Heliyon (Feb 2024)
Conditioning factors in the spreading of Covid-19 – Does geography matter?
Abstract
There is evidence in literature that the spread of COVID-19 can be influenced by various geographic factors, including territorial features, climate, population density, socioeconomic conditions, and mobility. The objective of the paper is to provide an updated literature review on geographical studies analysing the factors which influenced COVID-19 spreading. This literature review took into account not only the geographical aspects but also the COVID-19-related outcomes (infections and deaths) allowing to discern the potential influencing role of the geographic factors per type of outcome.A total of 112 scientific articles were selected, reviewed and categorized according to subject area, aim, country/region of study, considered geographic and COVID-19 variables, spatial and temporal units of analysis, methodologies, and main findings.Our literature review showed that territorial features may have played a role in determining the uneven geography of COVID-19; for instance, a certain agreement was found regarding the direct relationship between urbanization degree and COVID-19 infections.

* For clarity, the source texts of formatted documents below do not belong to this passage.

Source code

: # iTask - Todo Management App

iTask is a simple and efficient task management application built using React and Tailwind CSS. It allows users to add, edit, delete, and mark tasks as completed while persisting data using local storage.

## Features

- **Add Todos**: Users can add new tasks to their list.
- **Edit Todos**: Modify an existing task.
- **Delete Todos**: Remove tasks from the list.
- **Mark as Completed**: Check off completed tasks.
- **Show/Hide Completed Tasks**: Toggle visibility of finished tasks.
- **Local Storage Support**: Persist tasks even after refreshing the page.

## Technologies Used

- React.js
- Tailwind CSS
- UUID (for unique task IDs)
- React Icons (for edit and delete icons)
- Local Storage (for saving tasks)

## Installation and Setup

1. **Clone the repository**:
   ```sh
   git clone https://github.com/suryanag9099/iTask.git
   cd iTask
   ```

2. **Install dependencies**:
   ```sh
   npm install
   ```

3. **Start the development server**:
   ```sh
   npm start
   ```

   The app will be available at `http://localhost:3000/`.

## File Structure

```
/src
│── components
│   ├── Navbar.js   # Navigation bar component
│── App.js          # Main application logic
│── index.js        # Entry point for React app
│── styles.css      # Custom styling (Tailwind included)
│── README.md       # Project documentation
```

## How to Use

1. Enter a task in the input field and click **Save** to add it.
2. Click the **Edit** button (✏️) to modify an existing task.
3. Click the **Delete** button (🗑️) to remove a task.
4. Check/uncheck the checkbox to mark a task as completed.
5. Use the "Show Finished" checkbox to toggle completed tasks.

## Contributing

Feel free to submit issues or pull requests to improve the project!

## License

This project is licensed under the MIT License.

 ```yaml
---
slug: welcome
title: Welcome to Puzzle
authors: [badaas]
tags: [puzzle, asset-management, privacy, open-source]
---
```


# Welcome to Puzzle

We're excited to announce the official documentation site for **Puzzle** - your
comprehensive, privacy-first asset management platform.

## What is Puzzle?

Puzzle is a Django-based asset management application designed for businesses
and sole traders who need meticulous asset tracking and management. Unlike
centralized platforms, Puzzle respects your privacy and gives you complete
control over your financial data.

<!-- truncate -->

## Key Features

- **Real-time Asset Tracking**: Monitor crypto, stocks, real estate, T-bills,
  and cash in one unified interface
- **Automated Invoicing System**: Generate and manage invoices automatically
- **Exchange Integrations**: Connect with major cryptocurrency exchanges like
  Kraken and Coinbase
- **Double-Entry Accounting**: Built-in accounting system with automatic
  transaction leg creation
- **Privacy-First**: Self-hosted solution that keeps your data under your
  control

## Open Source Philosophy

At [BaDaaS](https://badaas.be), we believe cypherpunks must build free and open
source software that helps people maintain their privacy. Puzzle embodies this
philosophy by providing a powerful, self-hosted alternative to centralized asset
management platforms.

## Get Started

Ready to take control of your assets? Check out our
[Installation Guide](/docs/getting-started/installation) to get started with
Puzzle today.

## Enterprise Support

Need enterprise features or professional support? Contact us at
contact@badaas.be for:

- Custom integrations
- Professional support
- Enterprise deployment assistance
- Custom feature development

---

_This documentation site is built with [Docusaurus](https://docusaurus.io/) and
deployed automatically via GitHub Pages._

For what concerns climatic factors, temperature was the variable that correlated the best with COVID-19 infections. Together with climatic factors, socio-demographic ones were extensively taken into account. Most of the analysed studies agreed that population density and human mobility had a significant and direct relationship with COVID-19 infections and deaths. The analysis of the different approaches used to investigate the role of geographic factors in the spreading of the COVID-19 pandemic revealed that the significance/representativeness of the outputs is influenced by the scale considered due to the great spatial variability of geographic aspects. In fact, a more robust and significant association between geographic factors and COVID-19 was found by studies conducted at subnational or local scale rather than at country scale.